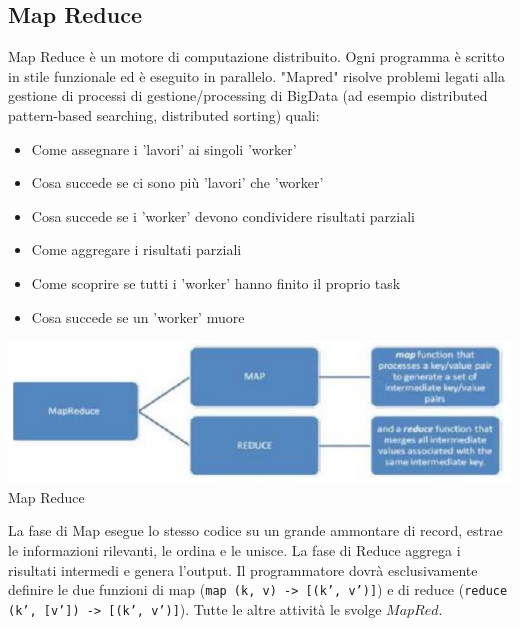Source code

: \documentclass[a4page, 11pt]{article}
\begin{document}
\subsection{Map Reduce}
Map Reduce è un motore di computazione distribuito. Ogni programma è scritto in stile funzionale ed è eseguito in parallelo. "Mapred" risolve problemi legati alla gestione di processi di gestione/processing di BigData (ad esempio distributed pattern-based searching, distributed sorting) quali:
\begin{itemize}[noitemsep]
\item Come assegnare i 'lavori' ai singoli 'worker'
\item Cosa succede se ci sono più 'lavori' che 'worker'
\item Cosa succede se i 'worker' devono condividere risultati parziali
\item Come aggregare i risultati parziali
\item Come scoprire se tutti i 'worker' hanno finito il proprio task
\item Cosa succede se un 'worker' muore
\end{itemize}
\begin{center}
	\includegraphics[scale=1]{IMAGE8.png}\\
	Map Reduce
\end{center}
La fase di Map esegue lo stesso codice su un grande ammontare di record, estrae le informazioni rilevanti, le ordina e le unisce. La fase di Reduce aggrega i risultati intermedi e genera l’output. Il programmatore dovrà esclusivamente definire le due funzioni di map (\texttt{map (k, v) -> [(k’, v’)]}) e di reduce (\texttt{reduce (k’, [v’]) -> [(k’, v’)]}). Tutte le altre attività le svolge  $MapRed$.
\end{document}
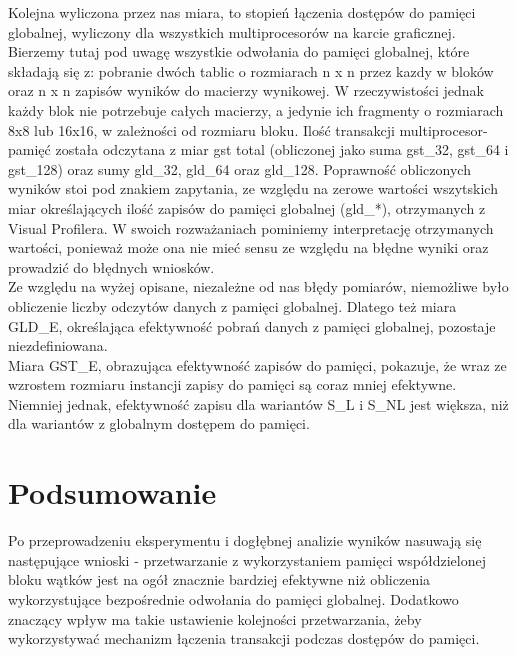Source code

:\documentclass[10pt,a4paper]{article}
\begin{document}
Kolejna wyliczona przez nas miara, to stopień łączenia dostępów do pamięci globalnej, 
wyliczony dla wszystkich multiprocesorów na karcie graficznej. \\

Bierzemy tutaj pod uwagę wszystkie odwołania do pamięci globalnej, które składają się z:
pobranie dwóch tablic o rozmiarach n x n przez kazdy w bloków oraz n x n
zapisów wyników do macierzy wynikowej. W rzeczywistości jednak każdy blok nie potrzebuje
całych macierzy, a jedynie ich fragmenty o rozmiarach 8x8 lub 16x16, w zależności
od rozmiaru bloku. Ilość transakcji multiprocesor-pamięć została odczytana z
miar gst total (obliczonej jako suma gst\_32, gst\_64 i gst\_128) oraz sumy gld\_32, gld\_64 oraz
gld\_128. Poprawność obliczonych wyników stoi pod znakiem zapytania, ze względu na zerowe wartości 
wszytskich miar określających ilość zapisów do pamięci globalnej (gld\_*), otrzymanych
z Visual Profilera. W swoich rozważaniach pominiemy interpretację otrzymanych 
wartości, ponieważ może ona nie mieć sensu ze względu na błędne wyniki oraz prowadzić do 
błędnych wniosków. \\

Ze względu na wyżej opisane, niezależne od nas błędy pomiarów, niemożliwe było obliczenie 
liczby odczytów danych z pamięci globalnej. Dlatego też miara GLD\_E, określająca efektywność 
pobrań danych z pamięci globalnej, pozostaje niezdefiniowana. \\

Miara GST\_E, obrazująca efektywność zapisów do pamięci, pokazuje, że wraz ze wzrostem rozmiaru
instancji zapisy do pamięci są coraz mniej efektywne. Niemniej jednak, efektywność zapisu dla 
wariantów S\_L i S\_NL jest większa, niż dla wariantów z globalnym dostępem do pamięci. 

\section{Podsumowanie}
Po przeprowadzeniu eksperymentu i dogłębnej analizie wyników nasuwają się następujące wnioski - 
przetwarzanie z wykorzystaniem pamięci współdzielonej bloku wątków jest na ogół znacznie bardziej
efektywne niż obliczenia wykorzystujące bezpośrednie odwołania do pamięci globalnej. Dodatkowo
znaczący wpływ ma takie ustawienie kolejności przetwarzania, żeby wykorzystywać mechanizm łączenia
transakcji podczas dostępów do pamięci.
\end{document}
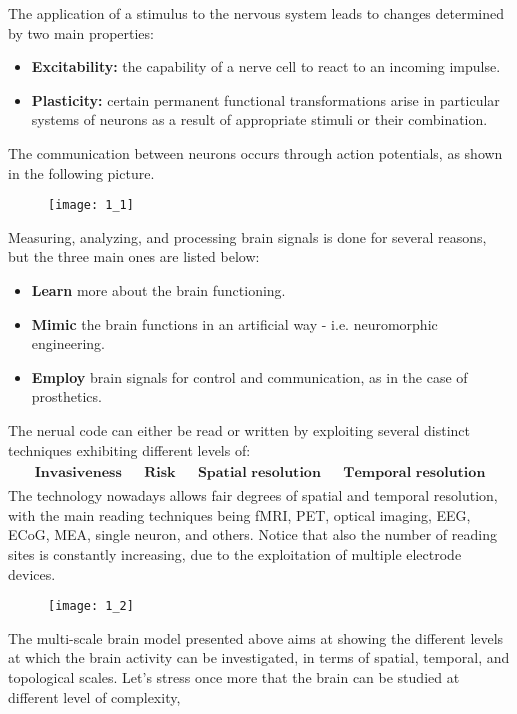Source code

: The application of a stimulus to the nervous system leads to changes determined by
two main properties:
\begin{itemize}
    \item \textbf{Excitability:} the capability of a nerve cell to react to an
    incoming impulse.
    \item \textbf{Plasticity:} certain permanent functional transformations arise in
    particular systems of neurons as a result of appropriate stimuli or their
    combination.
\end{itemize}
The communication between neurons occurs through action potentials, as shown in the
following picture.
\begin{figure}[H]
    \texttt{[image: 1\_1]}
    \centering
\end{figure}
Measuring, analyzing, and processing brain signals is done for several reasons, but
the three main ones are listed below:
\begin{itemize}
    \item \textbf{Learn} more about the brain functioning.
    \item \textbf{Mimic} the brain functions in an artificial way - i.e. neuromorphic
    engineering.
    \item \textbf{Employ} brain signals for control and communication, as in the
    case of prosthetics.
\end{itemize}
The nerual code can either be read or written by exploiting several distinct
techniques exhibiting different levels of:
\begin{align*}
    \begin{matrix}
        \textbf{Invasiveness} && \textbf{Risk} &&
        \textbf{Spatial resolution} && \textbf{Temporal resolution}
    \end{matrix}
\end{align*}
The technology nowadays allows fair degrees of spatial and temporal resolution, with
the main reading techniques being fMRI, PET, optical imaging, EEG, ECoG, MEA,
single neuron, and others. Notice that also the number of reading sites is constantly increasing, due to the
exploitation of multiple electrode devices.
\begin{figure}[H]
    \texttt{[image: 1\_2]}
    \centering
\end{figure}
The multi-scale brain model presented above aims at showing the different levels at
which the brain activity can be investigated, in terms of spatial, temporal,
and topological scales.
Let's stress once more that the brain can be studied at different level of complexity,
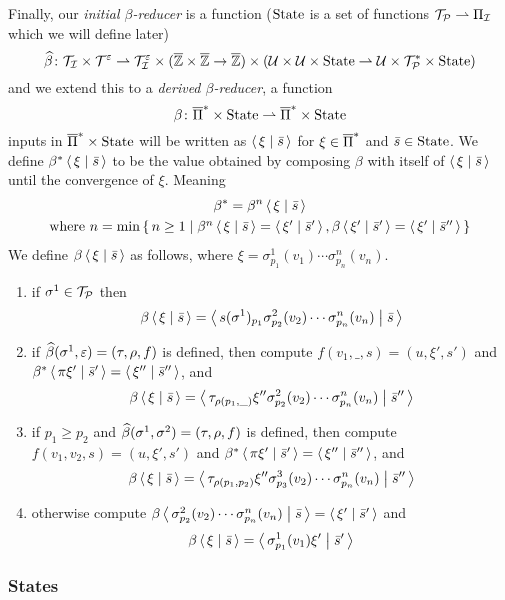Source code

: \documentclass{llncs}
\begin{document}
Finally, our \textit{initial $\beta$-reducer} is a function ($\mathrm{State}$ is a set of functions $\mathcal T_{\mathcal P}\rightharpoonup\Pi_{\mathcal I}$ which we will define later)
\[ \widehat\beta\colon\mathcal T_{\mathcal I}\times\mathcal T^\varepsilon \rightharpoonup \mathcal T_{\mathcal I}^\varepsilon\times(\overline{\mathbb Z}\times\overline{\mathbb Z}\to\overline{\mathbb Z})\times(\mathcal U\times\mathcal U\times\mathrm{State}\rightharpoonup\mathcal U\times\mathcal T_{\mathcal P}^*\times\mathrm{State}) \]
and we extend this to a \textit{derived $\beta$-reducer}, a function
\[ \beta\colon\overline{\Pi}^*\times\mathrm{State} \rightharpoonup \overline{\Pi}^*\times\mathrm{State} \]
inputs in $\overline{\Pi}^*\times\mathrm{State}$ will be written as $\gen\xi[\bar s]$ for $\xi\in\overline{\Pi}^*$ and $\bar s\in\mathrm{State}$.
We define $\beta^*\gen\xi[\bar s]$ to be the value obtained by composing $\beta$ with itself of $\gen\xi[\bar s]$ until the convergence of $\xi$.
Meaning
\begin{multline*}
    \beta^* = \beta^n\gen\xi[\bar s]\\
    \hbox{where $n=\min\set{n\geq1}[{\beta^n\gen\xi[\bar s]=\gen{\xi'}[\bar s'],\beta\gen{\xi'}[\bar s']=\gen{\xi'}[\bar s'']}]$}
\end{multline*}
We define $\beta\gen\xi[\bar s]$ as follows, where $\xi=\sigma^1_{p_1}(v_1)\cdots\sigma^n_{p_n}(v_n)$.
\begin{enumerate}
    \item if $\sigma^1\in\mathcal T_{\mathcal P}$ then
    \[ \beta\gen\xi[\bar s] = \gen{s(\sigma^1)_{p_1}\sigma^2_{p_2}(v_2)\cdots\sigma^n_{p_n}(v_n)}[\bar s] \]
    \item if $\widehat\beta(\sigma^1,\varepsilon)=(\tau,\rho,f)$ is defined, then compute $f(v_1,\_,s)=(u,\xi',s')$ and $\beta^*\gen{\pi\xi'}[\bar s']=\gen{\xi''}[\bar s'']$, and
    \[ \beta\gen\xi[\bar s] = \gen{\tau_{\rho(p_1,\_)}\xi''\sigma^2_{p_2}(v_2)\cdots\sigma^n_{p_n}(v_n)}[\bar s''] \]
    \item if $p_1\geq p_2$ and $\widehat\beta(\sigma^1,\sigma^2)=(\tau,\rho,f)$ is defined, then compute $f(v_1,v_2,s)=(u,\xi',s')$ and $\beta^*\gen{\pi\xi'}[\bar s']=\gen{\xi''}[\bar s'']$, and
    \[ \beta\gen\xi[\bar s] = \gen{\tau_{\rho(p_1,p_2)}\xi''\sigma^3_{p_3}(v_2)\cdots\sigma^n_{p_n}(v_n)}[\bar s''] \]
    \item otherwise compute $\beta\gen{\sigma^2_{p_2}(v_2)\cdots\sigma^n_{p_n}(v_n)}[\bar s]=\gen{\xi'}[\bar s']$ and
    \[ \beta\gen\xi[\bar s] = \gen{\sigma^1_{p_1}(v_1)\xi'}[\bar s'] \]
\end{enumerate}

\subsubsection{States}
\end{document}
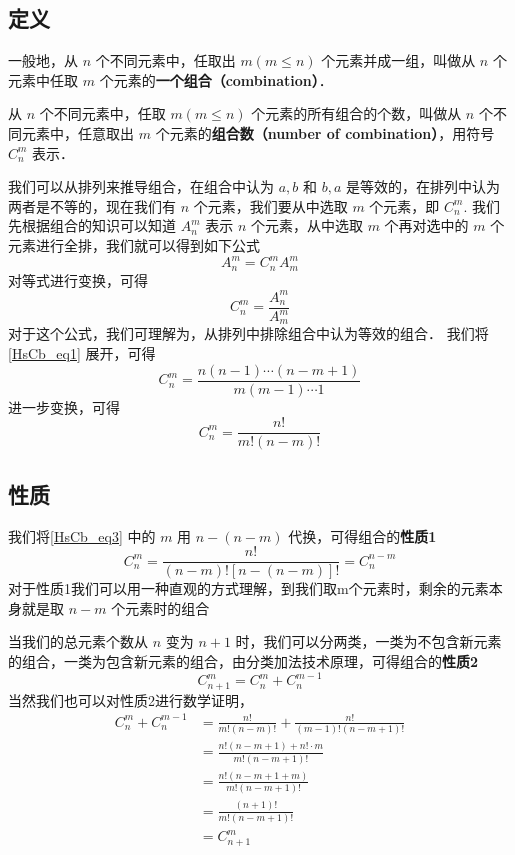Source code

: 

\subsection{定义}
一般地，从 $n$ 个不同元素中，任取出 $m(m\leq n)$ 个元素并成一组，叫做从 $n$ 个元素中任取 $m$ 个元素的\textbf{一个组合（combination）}．

从 $n$ 个不同元素中，任取 $m(m\leq n)$ 个元素的所有组合的个数，叫做从 $n$ 个不同元素中，任意取出 $m$ 个元素的\textbf{组合数（number of combination）}，用符号 $C_n^m$ 表示．

我们可以从排列来推导组合，在组合中认为 ${a,b}$ 和 ${b,a}$ 是等效的，在排列中认为两者是不等的，现在我们有 $n$ 个元素，我们要从中选取 $m$ 个元素，即 $C_n^m$.
我们先根据组合的知识可以知道 $A_n^m$ 表示 $n$ 个元素，从中选取 $m$ 个再对选中的 $m$ 个元素进行全排，我们就可以得到如下公式
\begin{equation}
A_n^m = C_n^m A_m^m
\end{equation}
对等式进行变换，可得
\begin{equation}\label{HsCb_eq1}
C_n^m = \frac {A_n^m}{A_m^m}
\end{equation}
对于这个公式，我们可理解为，从排列中排除组合中认为等效的组合．
我们将\autoref{HsCb_eq1} 展开，可得
\begin{equation}\label{HsCb_eq2} 
C_n^m = \frac{n(n -1) \cdots(n -m + 1)}{m(m-1)\cdots 1}
\end{equation}
进一步变换，可得
\begin{equation}\label{HsCb_eq3}
C_n^m = \frac{n!}{m!(n-m)!}
\end{equation}

\subsection{性质}

我们将\autoref{HsCb_eq3} 中的 $m$ 用 $n-(n-m) $ 代换，可得组合的\textbf{性质1}
\begin{equation}
C_n^m = \frac{n!}{(n -m)![n-(n-m)]!} = C_n^{n-m}
\end{equation}
对于性质1我们可以用一种直观的方式理解，到我们取m个元素时，剩余的元素本身就是取 $n-m$ 个元素时的组合

当我们的总元素个数从 $n$ 变为 $n+1$ 时，我们可以分两类，一类为不包含新元素的组合，一类为包含新元素的组合，由分类加法技术原理，可得组合的\textbf{性质2}
\begin{equation}
C_{n + 1}^m = C_n^m + C_n^{m -1}
\end{equation}
当然我们也可以对性质2进行数学证明，
\begin{equation}
\begin{aligned}
C_n^m + C_n^{m - 1} 
&= \frac{n!}{m!(n-m)!} + \frac{n!}{(m - 1)!(n - m + 1)!}\\
&= \frac{n!(n - m + 1) + n!\cdot m}{m!(n - m + 1)!}\\
&= \frac{n!(n - m + 1 + m) }{m!(n - m + 1)!}\\
&= \frac{(n + 1)!}{m!(n - m + 1)!}\\
&= C_{n + 1}^m
\end{aligned}
\end{equation}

» **WORK ORDER**
Filter the records above for lines with "succede".

» **YOUR RESPONSE**
\item Cosa succede se ci sono più 'lavori' che 'worker'
\item Cosa succede se i 'worker' devono condividere risultati parziali
\item Cosa succede se un 'worker' muore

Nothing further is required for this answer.